Work task → Word for word, set down the listing that appears after this line.

Dataset content →
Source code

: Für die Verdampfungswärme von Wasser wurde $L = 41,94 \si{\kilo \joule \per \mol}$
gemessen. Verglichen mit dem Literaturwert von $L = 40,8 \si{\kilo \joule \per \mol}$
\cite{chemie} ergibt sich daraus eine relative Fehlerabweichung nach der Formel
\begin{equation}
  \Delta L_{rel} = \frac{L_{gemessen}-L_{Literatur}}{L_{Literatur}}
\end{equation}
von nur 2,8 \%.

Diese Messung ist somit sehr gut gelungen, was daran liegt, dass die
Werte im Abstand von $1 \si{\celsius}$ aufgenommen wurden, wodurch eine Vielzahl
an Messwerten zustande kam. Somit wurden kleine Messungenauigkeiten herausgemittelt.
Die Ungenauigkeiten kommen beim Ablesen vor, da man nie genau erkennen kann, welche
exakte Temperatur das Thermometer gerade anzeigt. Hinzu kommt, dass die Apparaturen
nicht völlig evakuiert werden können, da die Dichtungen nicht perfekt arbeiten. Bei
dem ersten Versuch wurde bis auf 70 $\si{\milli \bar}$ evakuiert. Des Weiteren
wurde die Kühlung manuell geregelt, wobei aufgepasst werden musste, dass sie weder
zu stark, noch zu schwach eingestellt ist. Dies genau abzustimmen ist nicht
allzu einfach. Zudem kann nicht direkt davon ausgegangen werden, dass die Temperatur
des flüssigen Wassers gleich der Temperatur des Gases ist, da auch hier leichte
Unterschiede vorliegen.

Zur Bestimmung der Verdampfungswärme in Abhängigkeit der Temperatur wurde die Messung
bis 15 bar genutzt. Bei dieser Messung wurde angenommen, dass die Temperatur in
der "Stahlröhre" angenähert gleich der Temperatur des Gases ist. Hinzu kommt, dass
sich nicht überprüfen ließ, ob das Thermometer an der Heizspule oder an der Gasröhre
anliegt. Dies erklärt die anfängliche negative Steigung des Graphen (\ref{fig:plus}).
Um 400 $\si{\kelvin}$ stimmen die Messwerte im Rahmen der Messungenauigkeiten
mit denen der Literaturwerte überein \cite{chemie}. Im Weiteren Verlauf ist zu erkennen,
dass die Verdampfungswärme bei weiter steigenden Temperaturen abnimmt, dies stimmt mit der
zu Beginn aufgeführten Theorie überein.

Solution below →
Source code

: Für die Verdampfungswärme von Wasser wurde $L = 41,94 \si{\kilo \joule \per \mol}$
gemessen. Verglichen mit dem Literaturwert von $L = 40,8 \si{\kilo \joule \per \mol}$
\cite{chemie} ergibt sich daraus eine relative Fehlerabweichung nach der Formel
\begin{equation}
  \Delta L_{rel} = \frac{L_{gemessen}-L_{Literatur}}{L_{Literatur}}
\end{equation}
von nur 2,8 \%.

Diese Messung ist somit sehr gut gelungen, was daran liegt, dass die
Werte im Abstand von $1 \si{\celsius}$ aufgenommen wurden, wodurch eine Vielzahl
an Messwerten zustande kam. Somit wurden kleine Messungenauigkeiten herausgemittelt.
Die Ungenauigkeiten kommen beim Ablesen vor, da man nie genau erkennen kann, welche
exakte Temperatur das Thermometer gerade anzeigt. Hinzu kommt, dass die Apparaturen
nicht völlig evakuiert werden können, da die Dichtungen nicht perfekt arbeiten. Bei
dem ersten Versuch wurde bis auf 70 $\si{\milli \bar}$ evakuiert. Des Weiteren
wurde die Kühlung manuell geregelt, wobei aufgepasst werden musste, dass sie weder
zu stark, noch zu schwach eingestellt ist. Dies genau abzustimmen ist nicht
allzu einfach. Zudem kann nicht direkt davon ausgegangen werden, dass die Temperatur
des flüssigen Wassers gleich der Temperatur des Gases ist, da auch hier leichte
Unterschiede vorliegen.

Zur Bestimmung der Verdampfungswärme in Abhängigkeit der Temperatur wurde die Messung
bis 15 bar genutzt. Bei dieser Messung wurde angenommen, dass die Temperatur in
der "Stahlröhre" angenähert gleich der Temperatur des Gases ist. Hinzu kommt, dass
sich nicht überprüfen ließ, ob das Thermometer an der Heizspule oder an der Gasröhre
anliegt. Dies erklärt die anfängliche negative Steigung des Graphen (\ref{fig:plus}).
Um 400 $\si{\kelvin}$ stimmen die Messwerte im Rahmen der Messungenauigkeiten
mit denen der Literaturwerte überein \cite{chemie}. Im Weiteren Verlauf ist zu erkennen,
dass die Verdampfungswärme bei weiter steigenden Temperaturen abnimmt, dies stimmt mit der
zu Beginn aufgeführten Theorie überein.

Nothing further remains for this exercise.